Pistoia Blues, Graham Nash a piedi nudi sul palco del Manzoni

Graham Nash in concerto (foto di Stefano Di Cecio) Graham Nash in concerto (foto di Stefano Di Cecio)

di Stefano Di Cecio

Pistoia – A cinquant’anni esatti dalla costituzione del gruppo che lo ha reso famoso in tutto il mondo, Graham Nash, dei Crosby Stills, Nash and Young, apre il Pistoia Blues Festival edizione 2018.

Fu infatti nel luglio del 1968 che Nash, durante una festa a casa di Joni Mitchell, propose a David Crosby e Stephen Stills di provare una canzone scritta da Stills “You don’t have to cry”. Provenivano tutti da gruppi importanti, Nash dagli Hollies, Crosby dai Birds e Stills dai Buffalo Springfield, e scoprirono immediatamente che le loro voci si fondevano in una straordinaria formula musicale ma fu solo l’inizio di un sodalizio entrato a far parte della storia.

L’anno successivo, nel 1969 i tre, cui si era giunto Neil Young, calcavano il palco del leggendario concerto di Woodstock.
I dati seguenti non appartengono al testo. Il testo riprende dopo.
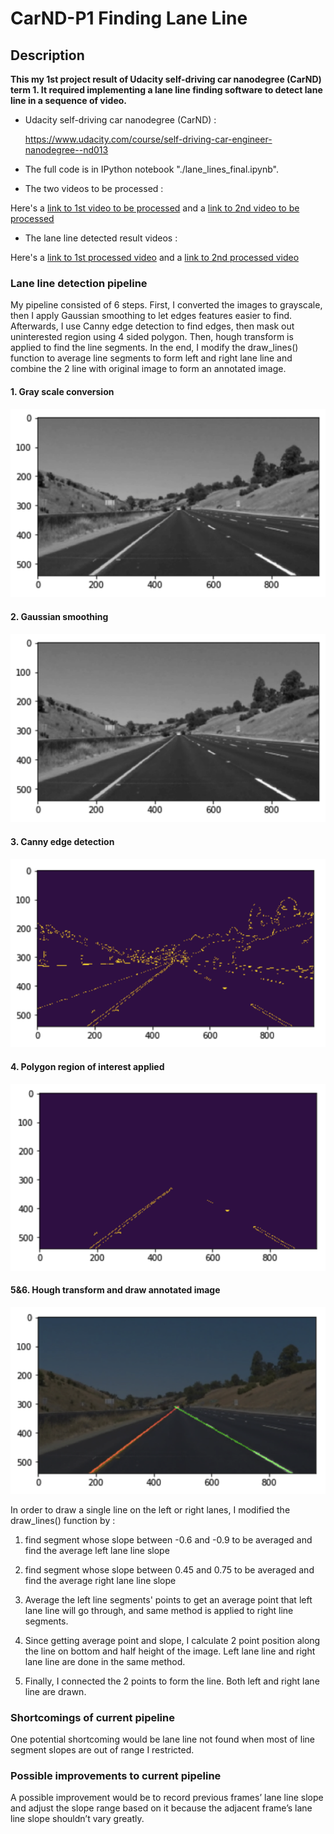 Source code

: # CarND-P1 Finding Lane Line

## Description

**This my 1st project result of Udacity self-driving car nanodegree (CarND) term 1. It required implementing a lane line finding software to detect lane line in a sequence of video.**

* Udacity self-driving car nanodegree (CarND) :

  https://www.udacity.com/course/self-driving-car-engineer-nanodegree--nd013

[//]: # (Image References)

[image1]: ./output_images/gray.png "Grayscale"
[image2]: ./output_images/gaussian.png "Gaussian"
[image3]: ./output_images/canny.png "Canny"
[image4]: ./output_images/polyroi.png "polyroi"
[image5]: ./output_images/hough_annotate.png "hough_annotate"
 
* The full code is in IPython notebook "./lane_lines_final.ipynb". 

* The two videos to be processed :

Here's a [link to 1st video to be processed](./solidWhiteRight.mp4) and a [link to 2nd video to be processed](./solidYellowLeft.mp4)


* The lane line detected result videos :

Here's a [link to 1st processed video](./white_final.mp4) and a [link to 2nd processed video](./yellow_final.mp4)


### Lane line detection pipeline 

My pipeline consisted of 6 steps. First, I converted the images to grayscale, then I apply Gaussian smoothing to let edges features easier to find. Afterwards, I use Canny edge detection to find edges, then mask out uninterested region using 4 sided polygon. Then, hough transform is applied to find the line segments. In the end, I modify the draw_lines() function to average line segments to form left and right lane line and combine the 2 line with original image to form an annotated image.

#### 1. Gray scale conversion

![alt text][image1]

#### 2. Gaussian smoothing

![alt text][image2]

#### 3. Canny edge detection

![alt text][image3]

#### 4. Polygon region of interest applied

![alt text][image4]

#### 5&6. Hough transform and draw annotated image

![alt text][image5]

In order to draw a single line on the left or right lanes, I modified the draw_lines() function by :
1. find segment whose slope between -0.6 and -0.9 to be averaged and find the average left lane line slope

2. find segment whose slope between 0.45 and 0.75 to be averaged and find the average right lane line slope

3. Average the left line segments' points to get an average point that left lane line will go through, and same method is applied to right line segments.

4. Since getting average point and slope, I calculate 2 point position along the line on bottom and half height of the image. Left lane line and right lane line are done in the same method.

5. Finally, I connected the 2 points to form the line. Both left and right lane line are drawn.


### Shortcomings of current pipeline

One potential shortcoming would be lane line not found when most of line segment slopes are out of range I restricted.


### Possible improvements to current pipeline

A possible improvement would be to record previous frames’ lane line slope and adjust the slope range based on it because the adjacent frame’s lane line slope shouldn’t vary greatly.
Molto tempo è passato da allora ma i sogni e gli ideali di un’intera generazione non si sono avverati, molte delle canzoni scritte da Nash allora, sono ancora tristemente attuali, come Immigration Man.

Al Manzoni le armonie canore sono state rese possibili grazie alla presenza di due musicisti di tutto rispetto come Shane Fontayne alla chitarra elettrica, già musicista di Sting e Springsteen, e Todd Caldwell alle tastiere.

Nash è arrivato sul palco a piedi nudi, come usava in altri tempi. Ha aperto il concerto con Wasted e subito dopo Marrakesh Express che ha riportato il pubblico indietro nel tempo.

Nella scaletta della serata molti altri successi della sua lunga carriera musicale. Alcuni brani sono stati introdotti dai suoi ricordi e dalle motivazioni che lo hanno spinto a scrivere. Come per “Wind on the water” scritta a seguito dell’avvistamento di una balena blu lunga più di 25 metri mentre si trovava a bordo della barca di Davis Crosby, o “Just a song before I go” scritta per una scommessa fatta con un suo amico che lo sfidò a scrivere una canzone in meno di venti minuti, scommessa che ovviamente Nash vinse.

Ancora, “Our house” scritta in una fredda e piovosa giornata a casa di Joni Mitchell dopo aver acquistato dei fiori.

Non sono mancate canzoni impegnate come quelle scritte contro la guerra “Military madness” e “Cathedral” e canzoni di protesta come “Ohio”. Un omaggio poi al gruppo musicale che ha amato di più, i Beatles, con una bella versione di “A day in the life”.

Forse il pubblico pistoiese non ha colto appieno l’occasione che gli è stata data visto lo scarso numero delle persone presenti: peccato perchè Pistoia è una delle poche date italiane che il lunghissimo tour porterà Nash in giro per l’Europa fino a ottobre.